Monday, April 25, 2005

Inappropriate things that may have been laughed at by me

Today my umbrella fell behind my desk and I had to get an office mate to help me get it out. Moments of levity about how many PhD candidates it takes to get an umbrella ensued.

Let's discuss things that I may have laughed at that may have been inappropriate.

#1: When I went to that wedding with Biker Boy in Iowa (I-O-WA), BB's neighbor came over to the table where I was eating. This man was very large (like my bestest friend's dad). Just big. And scary cuz I didn't know him. So the woman sitting next to me (BB's brothers fiancee, but that's irrelevant, albeit interesting) introduced me to this large, large, looming man. When this man (Mr. Kline) learns I got to the University of Minnesota, he tells this joke.

HIM: Why did the University of Iowa change from natural grass in their stadium to AstroTurf?
ME: Huh. I didn't know they did that.
HIM: (ignoring me) So the University of Minnesota cheerleaders would stop grazing on the grass.

I laughed. Kind of hard. I don't know why. Yes, it was inappropriate. Inappropriate of him to tell the joke (at a table with Ted's sister-in-law WHO IS MINNESOTAN) and inappropriate of me to laugh. But he was big. And when a big man tells you a joke, you laugh, damn it all.

#2 Sitting in my office. My office mate (coincidentally, the same fellow who helped me with the Umbrella Situation) is leaving for the gym. I tell him to have a good workout.

HIM: Gotta get through the checkpoints first.
ME: HA HA HA HA HA. HEE. HA. (falls out of chair)

See, the U is divided by the Mississippi River. Our building is on the West Bank. The gym is on the East Bank. So, get it? When you have to go from West to East Bank, you gotta go through checkpoints. Like in Palestine/Israel/Gaza Strip? VERY wrong, yes, but VERY funny.

#3 We're at BB's piano teacher's doctoral piano recital. This is a very big deal for this woman. Who happens to be Asian. And wearing a green dress. And has all this music MEMORIZED. It took me three years of marching band before I could remember the fucking national anthem.

Anyway, BB and I decide to play a game. We look around the room and try to figure out who the members of her committee are. We're REALLY big dorks, but this passes the time during a relatively boring recital. Anyway, says something like, "that woman down there, she looks likes my piano teacher.
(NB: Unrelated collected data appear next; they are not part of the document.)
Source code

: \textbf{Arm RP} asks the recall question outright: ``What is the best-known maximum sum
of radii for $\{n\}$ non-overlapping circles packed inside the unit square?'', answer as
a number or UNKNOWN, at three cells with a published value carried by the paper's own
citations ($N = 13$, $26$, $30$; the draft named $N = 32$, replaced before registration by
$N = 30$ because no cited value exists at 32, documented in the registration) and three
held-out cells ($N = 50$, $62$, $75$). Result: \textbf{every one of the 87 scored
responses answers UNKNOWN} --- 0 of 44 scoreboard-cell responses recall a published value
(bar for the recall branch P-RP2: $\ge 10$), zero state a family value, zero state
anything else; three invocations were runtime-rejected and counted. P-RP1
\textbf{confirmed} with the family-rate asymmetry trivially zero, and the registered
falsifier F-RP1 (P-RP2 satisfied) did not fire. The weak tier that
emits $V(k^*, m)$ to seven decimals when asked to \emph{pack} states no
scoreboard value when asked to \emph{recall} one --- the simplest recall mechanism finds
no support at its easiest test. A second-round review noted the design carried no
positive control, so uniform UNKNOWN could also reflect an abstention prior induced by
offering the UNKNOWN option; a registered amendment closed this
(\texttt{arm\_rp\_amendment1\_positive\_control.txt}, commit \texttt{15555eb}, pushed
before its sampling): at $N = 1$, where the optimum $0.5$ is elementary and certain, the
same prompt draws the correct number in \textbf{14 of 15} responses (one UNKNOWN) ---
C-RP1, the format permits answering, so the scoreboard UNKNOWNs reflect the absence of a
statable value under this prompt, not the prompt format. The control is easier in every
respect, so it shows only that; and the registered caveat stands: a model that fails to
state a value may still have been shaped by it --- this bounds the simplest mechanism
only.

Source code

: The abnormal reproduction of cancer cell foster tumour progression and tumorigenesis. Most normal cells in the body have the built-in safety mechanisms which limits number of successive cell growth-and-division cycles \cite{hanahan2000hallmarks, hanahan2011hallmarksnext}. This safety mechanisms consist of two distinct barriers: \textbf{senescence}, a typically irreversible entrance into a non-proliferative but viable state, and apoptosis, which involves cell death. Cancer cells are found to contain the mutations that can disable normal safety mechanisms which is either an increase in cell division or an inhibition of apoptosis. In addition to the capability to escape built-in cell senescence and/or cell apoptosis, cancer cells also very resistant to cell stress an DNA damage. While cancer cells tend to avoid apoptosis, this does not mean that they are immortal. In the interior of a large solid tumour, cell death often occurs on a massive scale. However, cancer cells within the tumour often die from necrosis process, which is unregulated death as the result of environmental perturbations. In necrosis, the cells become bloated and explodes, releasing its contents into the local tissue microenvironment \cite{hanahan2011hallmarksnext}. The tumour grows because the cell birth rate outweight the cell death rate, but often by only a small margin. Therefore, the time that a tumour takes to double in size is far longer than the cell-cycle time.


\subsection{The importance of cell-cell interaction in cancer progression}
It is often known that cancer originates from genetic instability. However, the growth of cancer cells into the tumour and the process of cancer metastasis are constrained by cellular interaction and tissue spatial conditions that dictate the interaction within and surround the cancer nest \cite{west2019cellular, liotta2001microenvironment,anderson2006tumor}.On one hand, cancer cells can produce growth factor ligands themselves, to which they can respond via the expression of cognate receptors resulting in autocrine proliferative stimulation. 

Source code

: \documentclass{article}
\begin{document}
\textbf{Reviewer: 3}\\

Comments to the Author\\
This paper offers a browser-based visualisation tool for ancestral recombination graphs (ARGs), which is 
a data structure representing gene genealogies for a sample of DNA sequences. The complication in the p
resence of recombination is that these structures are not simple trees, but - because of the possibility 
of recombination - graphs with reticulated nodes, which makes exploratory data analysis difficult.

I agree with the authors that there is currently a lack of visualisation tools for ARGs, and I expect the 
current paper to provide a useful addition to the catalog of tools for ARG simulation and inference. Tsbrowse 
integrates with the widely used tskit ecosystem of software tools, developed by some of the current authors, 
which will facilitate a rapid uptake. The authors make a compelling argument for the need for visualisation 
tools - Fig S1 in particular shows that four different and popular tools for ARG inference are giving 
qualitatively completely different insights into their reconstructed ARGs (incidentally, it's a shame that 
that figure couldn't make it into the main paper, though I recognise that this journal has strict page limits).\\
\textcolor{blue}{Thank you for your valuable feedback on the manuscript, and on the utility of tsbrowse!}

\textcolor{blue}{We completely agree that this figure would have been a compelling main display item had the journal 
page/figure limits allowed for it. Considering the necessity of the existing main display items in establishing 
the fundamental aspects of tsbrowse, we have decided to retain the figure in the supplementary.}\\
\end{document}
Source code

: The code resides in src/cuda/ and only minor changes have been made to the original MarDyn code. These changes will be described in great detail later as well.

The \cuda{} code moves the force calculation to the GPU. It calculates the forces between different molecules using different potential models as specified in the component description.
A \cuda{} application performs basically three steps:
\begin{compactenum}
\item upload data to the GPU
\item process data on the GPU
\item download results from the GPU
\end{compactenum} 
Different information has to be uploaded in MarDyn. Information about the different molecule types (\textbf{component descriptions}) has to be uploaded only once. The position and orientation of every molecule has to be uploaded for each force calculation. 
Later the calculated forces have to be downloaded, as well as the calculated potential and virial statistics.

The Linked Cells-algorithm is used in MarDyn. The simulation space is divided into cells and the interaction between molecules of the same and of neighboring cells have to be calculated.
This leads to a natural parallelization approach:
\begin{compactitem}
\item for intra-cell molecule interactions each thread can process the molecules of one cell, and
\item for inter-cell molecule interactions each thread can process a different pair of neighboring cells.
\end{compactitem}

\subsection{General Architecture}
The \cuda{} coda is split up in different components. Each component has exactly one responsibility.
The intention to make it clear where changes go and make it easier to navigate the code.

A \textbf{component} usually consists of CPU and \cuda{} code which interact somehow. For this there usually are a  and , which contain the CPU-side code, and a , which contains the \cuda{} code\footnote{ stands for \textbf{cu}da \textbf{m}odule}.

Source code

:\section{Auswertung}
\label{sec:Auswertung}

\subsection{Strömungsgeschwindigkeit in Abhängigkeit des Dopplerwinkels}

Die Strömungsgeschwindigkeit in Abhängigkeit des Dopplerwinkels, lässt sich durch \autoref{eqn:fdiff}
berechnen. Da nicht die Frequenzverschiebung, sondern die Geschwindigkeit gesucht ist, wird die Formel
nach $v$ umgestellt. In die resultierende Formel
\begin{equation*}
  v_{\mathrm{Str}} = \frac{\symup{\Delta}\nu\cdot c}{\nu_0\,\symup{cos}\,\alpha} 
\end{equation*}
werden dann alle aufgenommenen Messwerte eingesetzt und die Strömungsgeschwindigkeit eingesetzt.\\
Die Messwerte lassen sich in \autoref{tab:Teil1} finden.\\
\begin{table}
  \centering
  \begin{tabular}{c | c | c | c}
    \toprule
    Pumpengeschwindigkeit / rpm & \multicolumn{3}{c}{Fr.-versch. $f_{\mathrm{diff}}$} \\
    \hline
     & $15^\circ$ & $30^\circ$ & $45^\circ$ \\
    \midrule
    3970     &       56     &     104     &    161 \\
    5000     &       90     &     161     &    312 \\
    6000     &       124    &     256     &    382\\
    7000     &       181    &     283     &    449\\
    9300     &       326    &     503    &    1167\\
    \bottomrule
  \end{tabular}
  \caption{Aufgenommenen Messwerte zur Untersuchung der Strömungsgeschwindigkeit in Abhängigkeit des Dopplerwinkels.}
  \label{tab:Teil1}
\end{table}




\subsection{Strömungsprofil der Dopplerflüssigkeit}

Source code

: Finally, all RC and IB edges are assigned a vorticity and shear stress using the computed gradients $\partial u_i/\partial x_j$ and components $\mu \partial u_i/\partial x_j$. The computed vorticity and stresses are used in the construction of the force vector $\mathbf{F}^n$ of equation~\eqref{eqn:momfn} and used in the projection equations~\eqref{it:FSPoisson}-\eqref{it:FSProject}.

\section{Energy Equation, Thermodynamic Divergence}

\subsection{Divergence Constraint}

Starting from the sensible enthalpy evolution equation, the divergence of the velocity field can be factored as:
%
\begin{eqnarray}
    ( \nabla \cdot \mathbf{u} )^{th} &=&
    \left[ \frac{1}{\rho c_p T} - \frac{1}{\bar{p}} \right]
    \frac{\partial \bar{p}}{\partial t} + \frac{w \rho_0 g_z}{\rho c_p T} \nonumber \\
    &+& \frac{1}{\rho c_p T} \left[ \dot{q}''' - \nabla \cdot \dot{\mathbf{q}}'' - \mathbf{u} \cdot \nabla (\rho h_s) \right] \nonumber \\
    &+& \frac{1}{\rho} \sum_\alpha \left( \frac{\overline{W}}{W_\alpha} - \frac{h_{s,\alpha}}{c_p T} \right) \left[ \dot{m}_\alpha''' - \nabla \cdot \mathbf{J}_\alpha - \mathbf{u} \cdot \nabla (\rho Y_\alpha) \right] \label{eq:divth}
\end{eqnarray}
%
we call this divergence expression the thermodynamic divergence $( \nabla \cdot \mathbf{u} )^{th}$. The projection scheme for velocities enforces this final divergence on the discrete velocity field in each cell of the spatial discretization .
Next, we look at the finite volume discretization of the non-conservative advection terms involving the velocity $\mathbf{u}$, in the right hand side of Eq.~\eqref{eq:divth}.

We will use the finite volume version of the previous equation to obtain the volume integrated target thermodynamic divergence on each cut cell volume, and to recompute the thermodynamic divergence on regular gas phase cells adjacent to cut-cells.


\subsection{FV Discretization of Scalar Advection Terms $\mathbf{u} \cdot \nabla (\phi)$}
I wonder if they're sisters." HEEEE HEEE. I laugh and laugh.

See, we were a couple of the handful of white people in the room. The rest were Asians. And, yes, they are all very distinctive, but NO THEY ARE NOT. They all have dark hair and dark eyes and all the women are dressed in demure dresses with HIGH heels and all the men were wearing polos and khakis. That was funny. There were no distinguishing characteristics between those folks.

Inappropriate. I am not PC. I am evil. I know. If you show this to any Palestinians or Asians, they will want to shoot me down. I am evil.